→ Task objective: Take each line of the entries below that contains "rangle" and copy it.

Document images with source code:
╭──
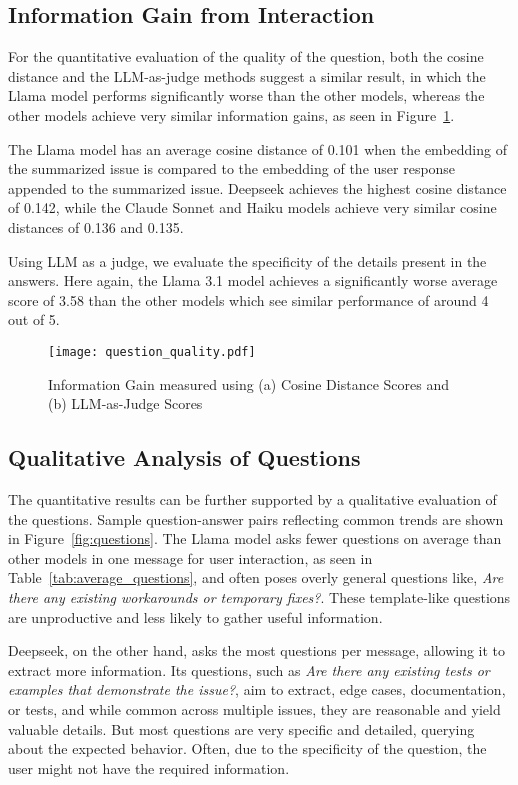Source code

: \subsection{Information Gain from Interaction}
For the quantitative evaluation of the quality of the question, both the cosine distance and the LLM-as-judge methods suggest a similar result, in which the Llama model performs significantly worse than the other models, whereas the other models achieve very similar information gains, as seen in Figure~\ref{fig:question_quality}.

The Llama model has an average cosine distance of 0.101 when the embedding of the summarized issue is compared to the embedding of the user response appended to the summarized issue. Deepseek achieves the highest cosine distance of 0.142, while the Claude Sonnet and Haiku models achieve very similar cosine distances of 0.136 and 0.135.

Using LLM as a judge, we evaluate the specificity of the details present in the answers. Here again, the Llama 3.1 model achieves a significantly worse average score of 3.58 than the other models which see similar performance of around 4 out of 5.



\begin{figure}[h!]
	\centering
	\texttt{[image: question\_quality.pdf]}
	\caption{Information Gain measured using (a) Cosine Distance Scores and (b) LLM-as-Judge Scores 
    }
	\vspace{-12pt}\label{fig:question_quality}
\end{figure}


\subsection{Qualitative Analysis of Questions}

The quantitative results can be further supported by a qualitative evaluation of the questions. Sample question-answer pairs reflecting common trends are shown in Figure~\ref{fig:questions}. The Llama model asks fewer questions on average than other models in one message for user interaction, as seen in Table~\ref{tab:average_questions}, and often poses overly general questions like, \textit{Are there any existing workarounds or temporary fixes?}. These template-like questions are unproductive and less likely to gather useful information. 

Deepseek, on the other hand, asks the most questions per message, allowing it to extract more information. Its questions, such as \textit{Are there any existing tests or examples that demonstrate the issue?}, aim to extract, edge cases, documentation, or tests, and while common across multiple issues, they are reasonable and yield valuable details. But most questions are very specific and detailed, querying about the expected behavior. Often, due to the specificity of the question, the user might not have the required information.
╰──
╭──
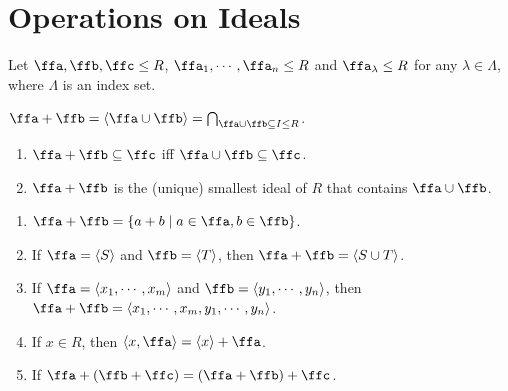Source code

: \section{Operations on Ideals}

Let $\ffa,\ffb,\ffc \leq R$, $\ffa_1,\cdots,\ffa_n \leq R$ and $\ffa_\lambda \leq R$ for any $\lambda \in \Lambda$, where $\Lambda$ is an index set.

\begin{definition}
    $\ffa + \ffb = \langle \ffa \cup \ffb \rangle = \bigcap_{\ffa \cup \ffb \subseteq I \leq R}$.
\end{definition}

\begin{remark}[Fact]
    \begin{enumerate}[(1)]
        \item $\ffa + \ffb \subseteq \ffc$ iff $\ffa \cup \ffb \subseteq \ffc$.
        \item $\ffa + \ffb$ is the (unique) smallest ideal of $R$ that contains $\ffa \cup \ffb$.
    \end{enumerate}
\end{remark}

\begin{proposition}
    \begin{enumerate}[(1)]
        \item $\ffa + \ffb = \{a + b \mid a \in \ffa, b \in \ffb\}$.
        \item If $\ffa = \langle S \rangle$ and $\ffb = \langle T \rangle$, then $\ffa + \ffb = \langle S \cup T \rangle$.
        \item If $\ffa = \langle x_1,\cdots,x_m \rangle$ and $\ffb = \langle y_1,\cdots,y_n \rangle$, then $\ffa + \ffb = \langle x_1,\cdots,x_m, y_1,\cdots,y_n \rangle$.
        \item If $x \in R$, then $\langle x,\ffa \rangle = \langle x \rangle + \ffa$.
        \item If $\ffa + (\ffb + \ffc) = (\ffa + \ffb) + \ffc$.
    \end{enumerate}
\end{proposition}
╰──
→ Answer section:
    $\ffa + \ffb = \langle \ffa \cup \ffb \rangle = \bigcap_{\ffa \cup \ffb \subseteq I \leq R}$.
        \item If $\ffa = \langle S \rangle$ and $\ffb = \langle T \rangle$, then $\ffa + \ffb = \langle S \cup T \rangle$.
        \item If $\ffa = \langle x_1,\cdots,x_m \rangle$ and $\ffb = \langle y_1,\cdots,y_n \rangle$, then $\ffa + \ffb = \langle x_1,\cdots,x_m, y_1,\cdots,y_n \rangle$.
        \item If $x \in R$, then $\langle x,\ffa \rangle = \langle x \rangle + \ffa$.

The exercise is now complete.